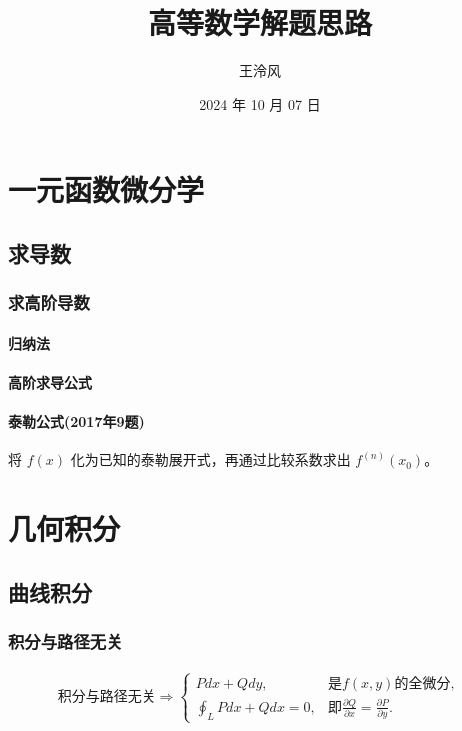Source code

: \documentclass[a4paper,12pt,UTF8]{ctexart}
\begin{document}
    \title{高等数学解题思路}
    \author{王泠风}
    \date{2024 年 10 月 07 日}
    \maketitle

    \section{一元函数微分学}

    \subsection{求导数}

    \subsubsection{求高阶导数}

    \paragraph{归纳法}

    \paragraph{高阶求导公式}

    \paragraph{泰勒公式(2017年9题)}
    将 \(f(x)\) 化为已知的泰勒展开式，再通过比较系数求出 \(f^{(n)}(x_0)\)。

    \section{几何积分}

    \subsection{曲线积分}

    \subsubsection{积分与路径无关}
    \begin{align*}
        \text{积分与路径无关} \Rightarrow 
        \begin{cases}
            Pdx+Qdy,& \text{是} f(x, y) \text{的全微分},\\
            \oint_{L} Pdx+Qdx = 0,& \text{即} \frac{\partial Q}{\partial x} = \frac{\partial P}{\partial y}.
        \end{cases}
    \end{align*}
    
\end{document}

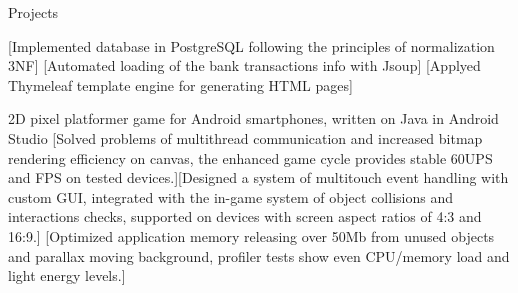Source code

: \documentclass[10pt,a4paper,oneside]{letter} %
\begin{document}
	\begin{resumeSection}{Projects }

		[Implemented database in PostgreSQL following the principles of normalization 3NF]
		[Automated loading of the bank transactions info with Jsoup]
		[Applyed Thymeleaf template engine for generating HTML pages]
	    
			{2D pixel platformer game for Android smartphones, written on Java in Android Studio}
			[Solved problems of multithread communication and increased bitmap rendering efficiency on canvas, the enhanced game cycle provides stable 60UPS and FPS on tested devices.][Designed a system of multitouch event handling with custom GUI, integrated with the in-game system of object collisions and interactions checks, supported on devices with screen aspect ratios of 4:3 and 16:9.]
			[Optimized application memory releasing over 50Mb from unused objects and parallax moving background, profiler tests show even CPU/memory load and light energy levels.]
	\end{resumeSection}
	
\end{document}
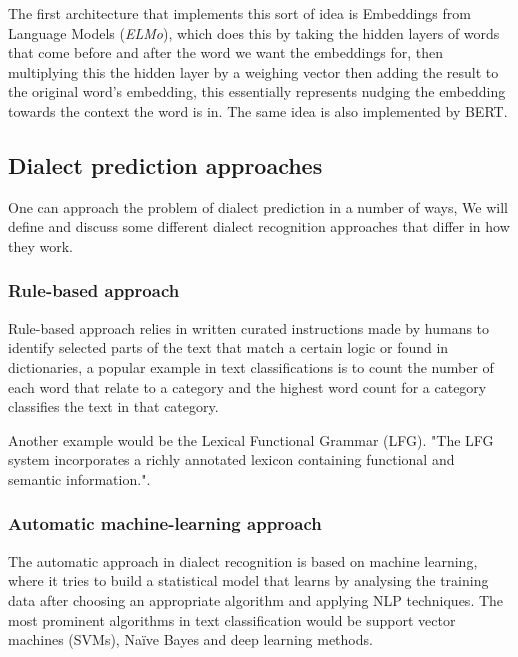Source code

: \documentclass[12pt]{diazessay}
\begin{document}
            
            The first architecture that implements this sort of idea is Embeddings from Language Models (\emph{ELMo}), which does this by taking the hidden layers of words that come before and after the word we want the embeddings for, then multiplying this the hidden layer by a weighing vector then adding the result to the original word's embedding, this essentially represents nudging the embedding towards the context the word is in.
            The same idea is also implemented by BERT.
            
        

    \subsection{Dialect prediction approaches}
        One can approach the problem of dialect prediction in a number of ways, We will define and discuss some different dialect recognition approaches that differ in how they work.

        
        \subsubsection{Rule-based approach}
        Rule-based approach relies in written curated instructions made by humans to identify selected parts of the text that match a certain logic or found in dictionaries, a popular example in text classifications is to count the number of each word that relate to a category and the highest word count for a category classifies the text in that category. 
        
        Another example would be the Lexical Functional Grammar (LFG). "The LFG system incorporates a richly annotated lexicon containing functional and semantic information."\cite{hassan_2010}.

        
        \subsubsection{Automatic machine-learning approach} \label{txt:simple_voting}
        The automatic approach in dialect recognition is based on machine learning, where it tries to build a statistical model that learns by analysing the training data after choosing an appropriate algorithm and applying NLP techniques. The most prominent algorithms in text classification would be support vector machines (SVMs), Naïve Bayes and deep learning methods.
        
\end{document}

◆ ◆ ◆ ◆ ◆ ◆ ◆

> Action item
Write only the number of lines in the listing that include "from".

> Solution to the problem
2